Western Red Cedar (Thuja plicata): A story…
By Ginna Malley Campos, graduate student in the Institute’s 15th cohort.
Long, long ago, when ice and snow covered the land as far as the eye could see, we speckled the landscape. Only a few of us grew here and there. But soon came a time when the ice and snow began to retreat. And as it did, ever so slowly, so we followed. Growing along the rich wet soils left behind, we became more and more abundant along the Pacific Northwest. In some places, we made up to half of all the vegetation in the forest. We grew and we continue to grow, but of course never without giving back!
We gift our sapwood to Black Bear when they roam the forest hungry, waiting for Salmon to arrive. Our saplings we gladly offer to Deer and Elk, whom depend on this for survival. Our foliage has been home to numerous mosses and lichen. Our shade provides habitat for fern, salal, and devil’s club. We give Earth carbon from Sky by befriending special fungi through our roots. Forest creatures gift us in return in many, sometimes invisible ways. Salmon travels unimaginable distances bringing the gifts of Ocean deep into the forest. Bear and Eagle bring their decaying bodies to our feet, and with them we grow stronger and we continue the cycling of all.
Deep Forest by Ray Troll
We are loved and respected by all, for we are the only one of our species to grow in these parts of Earth. We tower over many others, our forked canopy may reach 250 feet into Sky, while our strong base may reach 20 feet in diameter. Although tall and grounded, we are free spirited parents and grandparents, we let our children roam and play as they find themselves in the forest. Sometimes our low hanging branches reach the soil, and they may spread their own roots, becoming their own tree. Sometimes our fallen branches do this as well, becoming their own tree. Sometimes our children grow directly out of us when our big bodies fall, becoming their own tree. Sometimes our own roots decide to find the sunlight for themselves, and they too become their own tree. We spread far and wide traveling the sky, thanks to September winds that carry our seeds.
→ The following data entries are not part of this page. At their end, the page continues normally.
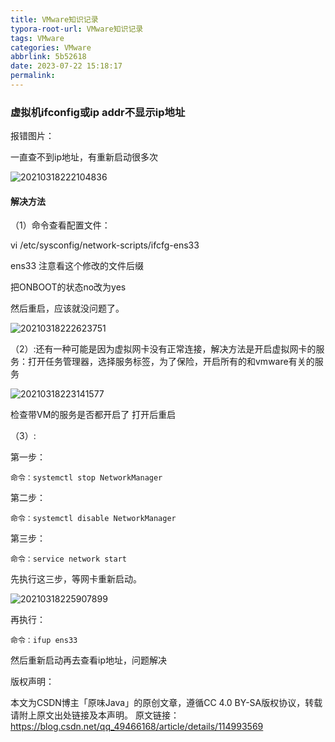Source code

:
 ```yaml
---
title: VMware知识记录
typora-root-url: VMware知识记录
tags: VMware
categories: VMware
abbrlink: 5b52618
date: 2023-07-22 15:18:17
permalink:
---
```


### 虚拟机ifconfig或ip addr不显示ip地址



报错图片：

一直查不到ip地址，有重新启动很多次

![20210318222104836](./20210318222104836.png)

#### 解决方法

（1）命令查看配置文件：

vi /etc/sysconfig/network-scripts/ifcfg-ens33

ens33 注意看这个修改的文件后缀

把ONBOOT的状态no改为yes

然后重启，应该就没问题了。

![20210318222623751](./20210318222623751.png)

（2）:还有一种可能是因为虚拟网卡没有正常连接，解决方法是开启虚拟网卡的服务：打开任务管理器，选择服务标签，为了保险，开启所有的和vmware有关的服务

![20210318223141577](./20210318223141577.png)

检查带VM的服务是否都开启了
打开后重启

（3）:

第一步：

```
命令：systemctl stop NetworkManager
```

第二步：

```
命令：systemctl disable NetworkManager
```

第三步：

```
命令：service network start
```

先执行这三步，等网卡重新启动。

![20210318225907899](./20210318225907899.png)

再执行：

```
命令：ifup ens33
```

然后重新启动再去查看ip地址，问题解决



版权声明：

本文为CSDN博主「原味Java」的原创文章，遵循CC 4.0 BY-SA版权协议，转载请附上原文出处链接及本声明。
原文链接：https://blog.csdn.net/qq_49466168/article/details/114993569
But truly what makes us resilient is often invisible to all eyes. Underneath Earth we clasp tightly to each other, grafting our roots with our relatives, sharing nutrients and strength. You will rarely find us alone, for we grow in groves guided by the wisdom of our elders. You can sit with us in many places, from sea level to high in the mountains, from Northern California to Alaska, near Hemlock and Cottonwood friends. But most often, come find us by water, enjoying the cool air and softly swaying our fernlike sprays of foliage in the wind.
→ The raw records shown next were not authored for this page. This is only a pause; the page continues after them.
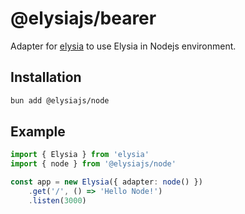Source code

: # @elysiajs/bearer
Adapter for [elysia](https://github.com/elysiajs/elysia) to use Elysia in Nodejs environment.

## Installation
```bash
bun add @elysiajs/node
```

## Example
```typescript
import { Elysia } from 'elysia'
import { node } from '@elysiajs/node'

const app = new Elysia({ adapter: node() })
    .get('/', () => 'Hello Node!')
    .listen(3000)
```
The people here and us, we’ve had a relationship since time immemorial. For it was not until we made this landscape our home that the people’s culture thrived the way it did. We have been called the “Long Life Maker”, and fairly so! For we give all our gifts to those who pray for us and honor our spirit as part of their own.
Wood, bark, roots and withes have all provided year and year for the material and spiritual needs of those with whom we have so closely evolved with over time. Our wood; soft, light, straight-grained, insulating, aromatic and rot resistant has been turned into totem poles, canoes, paddles, sweat lodges, chests, bowls and smokehouses. All thanks to crafty tools made out of quartz, obsidian, bone, mussel shells, and beaver teeth. Bark, withes and roots, respectfully harvested and processed at the right time of year and with proper prayer. Split, separated and weaved into baskets of all shapes, sizes and designs.
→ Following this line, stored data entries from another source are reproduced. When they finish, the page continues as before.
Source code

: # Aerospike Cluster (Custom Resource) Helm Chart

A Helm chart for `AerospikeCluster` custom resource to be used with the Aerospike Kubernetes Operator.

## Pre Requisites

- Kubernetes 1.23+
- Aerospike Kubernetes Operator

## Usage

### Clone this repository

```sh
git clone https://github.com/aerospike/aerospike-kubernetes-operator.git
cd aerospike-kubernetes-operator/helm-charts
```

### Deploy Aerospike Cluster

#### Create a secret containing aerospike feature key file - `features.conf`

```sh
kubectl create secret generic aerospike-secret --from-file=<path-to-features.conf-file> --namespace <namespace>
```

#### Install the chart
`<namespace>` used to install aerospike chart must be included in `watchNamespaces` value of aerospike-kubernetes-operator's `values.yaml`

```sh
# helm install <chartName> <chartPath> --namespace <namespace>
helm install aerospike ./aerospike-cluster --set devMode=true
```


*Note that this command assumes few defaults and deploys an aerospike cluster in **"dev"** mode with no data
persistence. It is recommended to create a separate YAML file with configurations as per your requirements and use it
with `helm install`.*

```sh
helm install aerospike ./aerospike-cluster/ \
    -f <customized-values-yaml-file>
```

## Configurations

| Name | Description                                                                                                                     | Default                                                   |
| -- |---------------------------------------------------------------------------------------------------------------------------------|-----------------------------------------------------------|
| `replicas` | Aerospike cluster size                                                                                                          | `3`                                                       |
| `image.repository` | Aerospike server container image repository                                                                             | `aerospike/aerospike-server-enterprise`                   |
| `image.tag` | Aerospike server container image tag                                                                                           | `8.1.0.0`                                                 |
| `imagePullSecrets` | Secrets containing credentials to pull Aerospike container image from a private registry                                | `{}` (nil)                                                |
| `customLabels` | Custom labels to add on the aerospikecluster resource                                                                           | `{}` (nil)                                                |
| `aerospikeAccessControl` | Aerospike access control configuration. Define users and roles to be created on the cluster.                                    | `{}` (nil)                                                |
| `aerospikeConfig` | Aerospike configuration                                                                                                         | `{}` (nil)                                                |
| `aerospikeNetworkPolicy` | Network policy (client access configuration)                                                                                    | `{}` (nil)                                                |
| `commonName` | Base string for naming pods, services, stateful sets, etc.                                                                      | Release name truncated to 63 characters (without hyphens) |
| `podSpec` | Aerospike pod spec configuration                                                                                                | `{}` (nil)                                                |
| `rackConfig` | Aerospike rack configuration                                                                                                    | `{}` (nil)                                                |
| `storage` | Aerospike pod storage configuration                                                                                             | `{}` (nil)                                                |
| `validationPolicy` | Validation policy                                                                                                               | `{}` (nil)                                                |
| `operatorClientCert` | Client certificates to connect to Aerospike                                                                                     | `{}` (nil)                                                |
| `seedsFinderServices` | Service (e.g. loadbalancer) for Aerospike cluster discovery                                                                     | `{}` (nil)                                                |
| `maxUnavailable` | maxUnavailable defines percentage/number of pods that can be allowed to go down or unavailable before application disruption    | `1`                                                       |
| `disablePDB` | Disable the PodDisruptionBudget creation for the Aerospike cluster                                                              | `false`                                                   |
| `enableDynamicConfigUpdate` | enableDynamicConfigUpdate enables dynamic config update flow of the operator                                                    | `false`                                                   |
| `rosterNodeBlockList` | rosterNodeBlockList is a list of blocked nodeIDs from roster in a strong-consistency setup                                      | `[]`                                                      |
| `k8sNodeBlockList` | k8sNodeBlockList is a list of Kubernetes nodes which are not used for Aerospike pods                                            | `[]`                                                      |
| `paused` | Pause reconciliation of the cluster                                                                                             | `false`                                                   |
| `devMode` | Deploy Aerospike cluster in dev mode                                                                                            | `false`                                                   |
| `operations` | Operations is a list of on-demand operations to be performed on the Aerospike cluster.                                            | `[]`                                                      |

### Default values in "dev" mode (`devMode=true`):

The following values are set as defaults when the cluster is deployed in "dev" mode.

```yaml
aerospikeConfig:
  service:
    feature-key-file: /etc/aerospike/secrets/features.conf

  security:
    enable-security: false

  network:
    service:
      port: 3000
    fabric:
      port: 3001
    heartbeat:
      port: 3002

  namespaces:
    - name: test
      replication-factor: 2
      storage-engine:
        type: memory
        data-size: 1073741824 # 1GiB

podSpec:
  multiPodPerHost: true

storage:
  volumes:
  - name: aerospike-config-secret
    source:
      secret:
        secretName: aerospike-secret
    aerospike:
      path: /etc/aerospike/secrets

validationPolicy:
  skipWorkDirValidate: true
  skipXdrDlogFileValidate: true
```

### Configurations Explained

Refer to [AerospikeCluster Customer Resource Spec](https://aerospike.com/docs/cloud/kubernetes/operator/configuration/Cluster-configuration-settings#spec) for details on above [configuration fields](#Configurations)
But these sophisticated tools mean nothing without the knowledge and traditions, patiently passed down one generation at a time. We who live long lives, rooted in one place for well beyond a thousand years, we have watched this wisdom flow gracefully from ear to ear, hand to hand, heart to heart.
Well we have not just watched… Since long long ago, people of all backgrounds have gathered strength, clarity, and wisdom by standing under our shade, their backs against our reddish-brown fibrous bark. For we are forest teachers, patiently waiting for those who are willing to listen.